Practically all of the many Zuccaro attributions for portraits of British sitters have been rejected or questioned. Even the famous Darnley portrait of Queen Elizabeth I at the NPG, once thought to be by him, is now listed under "unknown Continental artist." He was only in England in 1575, and the sort of ruff worn here is later than the 1570s.
In her will dated September 20, 1878, Margaret Dowager Lady Willoughby de Broke wrote: “I give to my nephew Sir Grenville Williams Baronet the two Florentine cabinets with verde antique marble slabs on the top three large oil paintings in the Dining room at Plasnewydd a full length of Queen Elizabeth a full length of an ancestor of Lord Exeters one of William the Third on his Charger”.
Unfortunately the detailed will of Mary Charlotte Lucy Williams was drafted on July 7, 1928, after she sold this painting.
Earlier today, I ordered two documents with the reference codes D/BD/183 and D/BD/192 from the North East Wales Archives. The former is an inventory, dated 1908, of the pictures and heirlooms at Bodelwyddan.
The documents related to Bodelwyddan that I ordered from the North East Wales Archives were provided to me last week. They include a schedule of paintings and other items that were considered family heirlooms. Each painting has a description, most have measurements and several indicate the name of the artist. As expected, the portrait that we are discussing is not listed.
It would be highly desirable to get the opinion of period expert Karen Hearn concerning an attribution, if that is possible.
Jacob (Simon), do you have any thoughts on an attribution here?
I would not hazard an attribution from an online image.
I should perhaps add that we are happy to consider any requests to come and view the portrait in person at Clare College. Please contact me if you would like to do this: email@example.com.
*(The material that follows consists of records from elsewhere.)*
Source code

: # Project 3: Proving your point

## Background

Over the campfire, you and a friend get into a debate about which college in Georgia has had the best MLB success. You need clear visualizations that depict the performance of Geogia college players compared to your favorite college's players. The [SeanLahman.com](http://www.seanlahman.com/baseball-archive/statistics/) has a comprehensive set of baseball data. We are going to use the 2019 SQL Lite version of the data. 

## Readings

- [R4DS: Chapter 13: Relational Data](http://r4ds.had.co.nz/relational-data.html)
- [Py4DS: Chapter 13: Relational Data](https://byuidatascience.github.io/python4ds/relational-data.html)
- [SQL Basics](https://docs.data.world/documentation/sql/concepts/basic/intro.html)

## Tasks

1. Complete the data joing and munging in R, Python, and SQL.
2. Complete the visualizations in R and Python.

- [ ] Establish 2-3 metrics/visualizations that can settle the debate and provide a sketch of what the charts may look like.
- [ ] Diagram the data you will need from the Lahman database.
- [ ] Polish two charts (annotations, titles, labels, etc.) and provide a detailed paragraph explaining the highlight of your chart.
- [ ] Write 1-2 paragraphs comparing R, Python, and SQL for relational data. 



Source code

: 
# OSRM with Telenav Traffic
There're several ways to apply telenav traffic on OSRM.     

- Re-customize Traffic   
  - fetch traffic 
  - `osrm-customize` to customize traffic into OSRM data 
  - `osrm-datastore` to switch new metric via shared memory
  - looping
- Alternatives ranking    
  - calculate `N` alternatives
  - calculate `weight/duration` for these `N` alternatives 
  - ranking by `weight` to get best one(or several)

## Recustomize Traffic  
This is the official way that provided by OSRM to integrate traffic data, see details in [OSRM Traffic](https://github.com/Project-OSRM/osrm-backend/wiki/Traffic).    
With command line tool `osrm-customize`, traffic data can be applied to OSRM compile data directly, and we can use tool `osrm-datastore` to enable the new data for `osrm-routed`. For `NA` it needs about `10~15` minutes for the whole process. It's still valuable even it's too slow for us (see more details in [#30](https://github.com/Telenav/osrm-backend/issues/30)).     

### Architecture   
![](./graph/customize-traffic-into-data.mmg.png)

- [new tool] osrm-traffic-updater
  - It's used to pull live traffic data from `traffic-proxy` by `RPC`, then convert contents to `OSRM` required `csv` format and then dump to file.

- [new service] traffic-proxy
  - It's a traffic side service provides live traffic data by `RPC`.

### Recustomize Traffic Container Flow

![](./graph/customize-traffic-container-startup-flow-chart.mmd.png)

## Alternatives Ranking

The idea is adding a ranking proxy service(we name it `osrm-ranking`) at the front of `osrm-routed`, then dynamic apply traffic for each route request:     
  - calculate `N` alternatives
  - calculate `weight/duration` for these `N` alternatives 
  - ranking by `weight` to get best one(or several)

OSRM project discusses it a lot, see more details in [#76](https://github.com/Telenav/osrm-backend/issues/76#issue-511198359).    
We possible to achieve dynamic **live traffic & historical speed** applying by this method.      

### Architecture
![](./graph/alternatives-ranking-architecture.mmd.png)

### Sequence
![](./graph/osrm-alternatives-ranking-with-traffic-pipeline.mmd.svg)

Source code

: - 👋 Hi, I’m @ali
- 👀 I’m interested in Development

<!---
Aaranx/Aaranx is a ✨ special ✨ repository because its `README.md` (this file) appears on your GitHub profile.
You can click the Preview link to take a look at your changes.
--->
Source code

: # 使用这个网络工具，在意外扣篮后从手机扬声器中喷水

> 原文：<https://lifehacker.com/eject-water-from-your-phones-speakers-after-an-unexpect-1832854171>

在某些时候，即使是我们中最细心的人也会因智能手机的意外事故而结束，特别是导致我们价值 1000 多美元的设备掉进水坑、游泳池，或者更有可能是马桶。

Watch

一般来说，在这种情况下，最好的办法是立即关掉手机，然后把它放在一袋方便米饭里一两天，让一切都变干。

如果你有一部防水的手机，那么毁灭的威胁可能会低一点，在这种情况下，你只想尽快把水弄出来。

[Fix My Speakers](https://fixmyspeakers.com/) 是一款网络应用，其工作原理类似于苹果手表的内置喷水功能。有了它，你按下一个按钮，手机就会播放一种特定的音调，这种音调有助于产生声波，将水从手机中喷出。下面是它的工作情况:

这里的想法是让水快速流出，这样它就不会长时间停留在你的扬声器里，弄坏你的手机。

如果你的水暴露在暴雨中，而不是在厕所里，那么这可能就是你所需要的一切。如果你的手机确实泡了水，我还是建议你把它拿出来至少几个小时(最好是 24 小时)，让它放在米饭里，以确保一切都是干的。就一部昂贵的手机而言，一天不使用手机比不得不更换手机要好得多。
Jacinto (comment 12/10/22), we have someone taking over Portraits, British 16th C and 17th C from Bendor Grosvenor very soon.
Glad to hear that, Marion. Perhaps he or she could inspect the picture in person at Clare College.
Since there is now a Group Leader (Rab MacGibbon) in Bendor Grosvenor's former position, can he be asked to look over this discussion and suggest how we could move forward?
Rab will be aware of this discussion.